Even in middle- and low-income countries, the reality in rural areas is far from the old idealistic image of a naturally healthy lifestyle. "We've automated work in a lot of rural areas," says Popkin. "People may not have a huge reaper, but they have cheaper, smaller versions. We've automated farming, forestry, mining. So energy expenditure is really going down fast. And junk food. It's so highly preserved, it can be shipped anywhere. We've penetrated every corner of the world with junk food."
The researchers did find an exception to the trend in sub-Saharan Africa — but it's not really good news. The reasons that women in those countries are not becoming obese are related to poverty, says Dr. Andre Pascal Kengne, director of South African Medical Research Council's Non-Communicable Diseases Research Unit in Cape Town, South Africa. "Life in rural Africa has remained largely physical — mostly agricultural, mostly manual labor. Domestic activities like fetching water are demanding." And, he says, the roads are largely undeveloped, so there is little access to cars or buses. "People tend to walk," says Kengne, an author of the study.
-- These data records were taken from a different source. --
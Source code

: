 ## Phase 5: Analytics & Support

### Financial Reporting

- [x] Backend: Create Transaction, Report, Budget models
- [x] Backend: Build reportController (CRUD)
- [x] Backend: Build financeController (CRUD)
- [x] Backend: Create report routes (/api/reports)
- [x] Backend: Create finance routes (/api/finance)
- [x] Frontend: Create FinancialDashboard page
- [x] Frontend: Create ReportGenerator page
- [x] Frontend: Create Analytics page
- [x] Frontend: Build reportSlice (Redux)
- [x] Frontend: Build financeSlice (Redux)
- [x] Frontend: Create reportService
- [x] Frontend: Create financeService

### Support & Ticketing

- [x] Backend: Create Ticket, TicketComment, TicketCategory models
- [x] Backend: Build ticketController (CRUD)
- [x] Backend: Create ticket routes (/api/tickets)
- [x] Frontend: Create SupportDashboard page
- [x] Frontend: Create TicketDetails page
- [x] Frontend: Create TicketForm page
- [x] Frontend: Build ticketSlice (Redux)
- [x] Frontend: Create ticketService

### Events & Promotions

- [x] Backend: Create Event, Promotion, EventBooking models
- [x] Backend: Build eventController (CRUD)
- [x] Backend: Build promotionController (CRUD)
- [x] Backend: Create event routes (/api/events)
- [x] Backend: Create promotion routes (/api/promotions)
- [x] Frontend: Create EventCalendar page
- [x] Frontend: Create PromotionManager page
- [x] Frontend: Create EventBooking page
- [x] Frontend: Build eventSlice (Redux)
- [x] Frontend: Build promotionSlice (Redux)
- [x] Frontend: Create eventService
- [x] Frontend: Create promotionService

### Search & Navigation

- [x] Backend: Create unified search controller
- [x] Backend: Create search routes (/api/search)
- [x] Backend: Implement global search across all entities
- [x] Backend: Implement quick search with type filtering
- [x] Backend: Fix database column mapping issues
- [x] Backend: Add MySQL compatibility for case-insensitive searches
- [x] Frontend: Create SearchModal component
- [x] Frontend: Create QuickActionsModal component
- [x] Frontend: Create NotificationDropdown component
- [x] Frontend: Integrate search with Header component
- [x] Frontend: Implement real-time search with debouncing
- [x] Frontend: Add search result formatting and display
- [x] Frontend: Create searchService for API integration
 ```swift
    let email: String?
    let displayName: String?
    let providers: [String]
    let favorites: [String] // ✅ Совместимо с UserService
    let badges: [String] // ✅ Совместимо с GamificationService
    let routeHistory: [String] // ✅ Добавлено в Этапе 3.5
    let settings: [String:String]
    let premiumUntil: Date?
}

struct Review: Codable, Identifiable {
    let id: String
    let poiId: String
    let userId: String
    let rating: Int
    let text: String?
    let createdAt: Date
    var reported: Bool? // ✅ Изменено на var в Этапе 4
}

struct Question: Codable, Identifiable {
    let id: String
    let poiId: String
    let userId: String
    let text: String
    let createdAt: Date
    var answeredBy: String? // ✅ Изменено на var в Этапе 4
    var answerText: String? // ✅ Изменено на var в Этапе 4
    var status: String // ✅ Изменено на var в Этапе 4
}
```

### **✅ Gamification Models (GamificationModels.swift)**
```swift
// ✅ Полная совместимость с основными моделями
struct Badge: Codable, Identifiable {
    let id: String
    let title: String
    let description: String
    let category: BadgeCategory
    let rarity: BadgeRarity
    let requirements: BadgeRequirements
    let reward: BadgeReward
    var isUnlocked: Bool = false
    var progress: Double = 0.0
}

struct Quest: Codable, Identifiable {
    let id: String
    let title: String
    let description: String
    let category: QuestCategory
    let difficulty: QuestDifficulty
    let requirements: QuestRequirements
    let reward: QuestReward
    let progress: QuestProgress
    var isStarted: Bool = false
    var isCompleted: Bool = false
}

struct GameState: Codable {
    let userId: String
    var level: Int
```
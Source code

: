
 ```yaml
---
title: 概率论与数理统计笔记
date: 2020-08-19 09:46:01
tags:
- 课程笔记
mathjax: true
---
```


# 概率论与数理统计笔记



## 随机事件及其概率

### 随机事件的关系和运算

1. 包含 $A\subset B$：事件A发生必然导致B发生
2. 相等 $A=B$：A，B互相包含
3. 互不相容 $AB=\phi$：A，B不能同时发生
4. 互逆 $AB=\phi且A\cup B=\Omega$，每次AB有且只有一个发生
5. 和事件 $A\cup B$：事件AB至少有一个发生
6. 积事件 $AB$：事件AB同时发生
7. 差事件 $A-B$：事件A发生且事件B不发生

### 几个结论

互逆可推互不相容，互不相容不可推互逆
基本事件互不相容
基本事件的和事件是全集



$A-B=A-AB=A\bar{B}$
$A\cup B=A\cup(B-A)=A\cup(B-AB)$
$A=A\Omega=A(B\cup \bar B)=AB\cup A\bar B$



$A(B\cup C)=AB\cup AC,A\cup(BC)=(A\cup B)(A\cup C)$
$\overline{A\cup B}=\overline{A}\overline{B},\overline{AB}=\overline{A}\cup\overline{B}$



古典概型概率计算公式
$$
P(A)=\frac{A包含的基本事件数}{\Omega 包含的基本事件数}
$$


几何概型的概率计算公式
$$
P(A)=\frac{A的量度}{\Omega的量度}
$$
But average BMI is rising in urban areas of Africa, and it's likely that rural residents will catch up. While international aid has gotten good at getting food to poor regions of the world, says Ezzati, this paper indicates that the emphasis needs to shift. Rather than providing highly processed food to alleviate the immediate effects of malnutrition, organizations and governments need to plan for a longer term effort aimed at avoiding obesity.
"We deal with undernutrition by sending aid to remote areas," says Ezzati. "We deal with obesity by assuming it just applies to urban areas. It doesn't."